Micah Challenge UK
- Type: Anti-poverty coalition
- Focus: Mobilising Christians against global poverty
- Location: Kennington, London;
- Website: www.micahchallenge.org.uk

= Micah Challenge UK =

Micah Challenge UK is a coalition of Christian development agencies, organisations, churches and groups, mobilising UK Christians against global poverty. As one of 39 campaigns worldwide it forms part of the wider international Micah Challenge movement of Christians seeking to hold governments to account to see that the Millennium Development Goals are met by 2015 at which point, at which point the organisation formally closed down.

Since the closure of Micah Challenge UK, some successor groups and initiatives have emerged within the UK Christian development sector to continue advocacy on poverty-related issues aligned with the Sustainable Development Goals (SDGs) that followed the MDGs in 2015. However, there is no active Micah Challenge UK campaign as of 2025.

==History==
UK representatives of Tearfund and the General Director of the UK Evangelical Alliance, put together a proposal to focus the combined strength of the WEA and the Micah Network through a global advocacy campaign. This proposal pitched to a meeting of the Micah Network in Seattle in 2003, was accepted and the concept of Micah Challenge was born.

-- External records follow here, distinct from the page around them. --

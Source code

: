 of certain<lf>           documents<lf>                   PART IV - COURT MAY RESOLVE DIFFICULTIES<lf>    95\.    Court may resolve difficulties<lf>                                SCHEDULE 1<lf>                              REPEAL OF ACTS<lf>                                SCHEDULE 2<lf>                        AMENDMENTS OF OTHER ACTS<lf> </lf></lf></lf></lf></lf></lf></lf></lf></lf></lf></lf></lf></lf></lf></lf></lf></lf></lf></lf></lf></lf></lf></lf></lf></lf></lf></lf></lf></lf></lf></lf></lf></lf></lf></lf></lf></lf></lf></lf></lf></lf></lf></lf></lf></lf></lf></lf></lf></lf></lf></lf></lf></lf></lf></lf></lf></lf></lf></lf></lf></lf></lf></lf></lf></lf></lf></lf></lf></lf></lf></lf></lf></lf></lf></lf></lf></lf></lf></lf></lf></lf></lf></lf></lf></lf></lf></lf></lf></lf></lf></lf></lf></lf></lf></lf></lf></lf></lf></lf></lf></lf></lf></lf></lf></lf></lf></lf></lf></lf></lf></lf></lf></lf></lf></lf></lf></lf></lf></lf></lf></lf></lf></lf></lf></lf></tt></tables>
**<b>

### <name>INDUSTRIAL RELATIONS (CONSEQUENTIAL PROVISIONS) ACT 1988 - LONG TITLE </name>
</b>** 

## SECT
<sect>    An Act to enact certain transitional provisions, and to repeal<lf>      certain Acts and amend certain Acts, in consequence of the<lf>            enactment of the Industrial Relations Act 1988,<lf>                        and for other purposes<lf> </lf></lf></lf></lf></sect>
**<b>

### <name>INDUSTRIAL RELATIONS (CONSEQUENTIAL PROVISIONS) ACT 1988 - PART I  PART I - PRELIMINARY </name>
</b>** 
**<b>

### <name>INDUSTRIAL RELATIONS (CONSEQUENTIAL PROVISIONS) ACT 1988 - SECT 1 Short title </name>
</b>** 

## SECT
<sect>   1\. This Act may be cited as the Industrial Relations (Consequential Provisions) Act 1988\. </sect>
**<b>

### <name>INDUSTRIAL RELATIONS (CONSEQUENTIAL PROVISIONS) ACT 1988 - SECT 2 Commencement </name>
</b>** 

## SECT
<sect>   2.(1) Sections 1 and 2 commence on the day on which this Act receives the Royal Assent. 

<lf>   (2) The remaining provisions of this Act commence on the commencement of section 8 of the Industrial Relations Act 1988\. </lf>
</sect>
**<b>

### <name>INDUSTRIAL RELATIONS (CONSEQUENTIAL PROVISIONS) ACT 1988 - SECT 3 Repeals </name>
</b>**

Micah Challenge was launched globally on 15 October 2004 by the World Evangelical Alliance (WEA) and the Micah Network of Christian relief and development agencies, timed to coincide with the UN International Day for the Eradication of Poverty. Approximately 11 national campaigns were launched around the world during that year, and this number has steadily increased until by the end of 2006 Micah Challenge was present in 36 countries in both the global south and the global north.

Whilst the UK campaign was launched on 15 October 2004 alongside the international launch, levels of activity and resourcing remained low initially as the Make Poverty History campaign was in full flow in the UK at this time. With Christians and Christian agencies playing such a full part in the campaign, the decision was taken that Micah Challenge's time had not yet come in the UK. It was not until 22 May 2006 the Micah Challenge UK Board of Directors met for the first time.

By the end of 2006 an executive team with a number of working groups were meeting regularly in addition to the UK Board of Directors. In addition, churches around the country for the first time marked international Micah Sunday on 15 October 2006. Towards the end of the year, extra full-time staff were added to the Micah Challenge UK secretariat, and activity built towards the summer 2007 Blow the Whistle campaign, which was Micah Challenge UK's entry onto the public stage.

==Aims==

Micah Challenge is inspired by the Old Testament prophet Micah who challenged God's people to act justly, to love mercy and to walk humbly with their God (Micah 6:8). Micah Challenge UK is working to encourage Christians to be a prophetic voice that cries out for justice for the poor, like the prophet Micah did in his day.
Micah Challenge UK has two aims:

1. To galvanise Christians in the UK towards greater practical and political engagement with the issues and injustices of poverty

2. To unite Christians to ensure the UK honours its commitments to the achievement of the Millennium Development Goals by 2015

==Campaigns==

In June 2007 thousands of Christians made a deafening demand for justice by blowing whistles in a call to G8 leaders to keep their promises to the poor. The Blow the Whistle campaign focused on calling on the Government to honour its commitments set in the Millennium Development Goals, aimed to halve global poverty by 2015. The summer of 2007 marked the halfway point, so Micah Challenge made a point to assess the halftime scores.

Around 850 people took part in a worship service held at Methodist Central Hall including representatives of some of the world's poorest nations. The worshippers then joined The World Can’t Wait rally where people with placards lined both sides of the banks of the Thames as whistles were blown, car horns were honked and alarms went off to make a deafening signal to the government that the world can't wait to end poverty. As a result of the campaign almost 25,000 Blow the Whistle postcards reached the UK Prime Minister's desk.

In 2010, Micah Challenge UK led the What's Your Promise campaign, where thousands of Christians in Churches across the UK made promises to live lives that remember the poor. They did this by writing on handprints, which symbolised a commitment and, like the promises made, they are unique. These promises were then delivered to local MPs who were asked to make a promise themselves. Over 11,000 promises were made, and 35 MPs were presented with handprints. Half of these MPs were inspired to make a promise of their own. A number of people said that making their promise helped change their way of thinking and their actions in the world.

Post-2015, there have been no major new campaigns run under the Micah Challenge UK name, as the organisation concluded its mission with the MDGs. Some affiliated agencies continue advocacy work under new frameworks related to the Sustainable Development Goals (SDGs).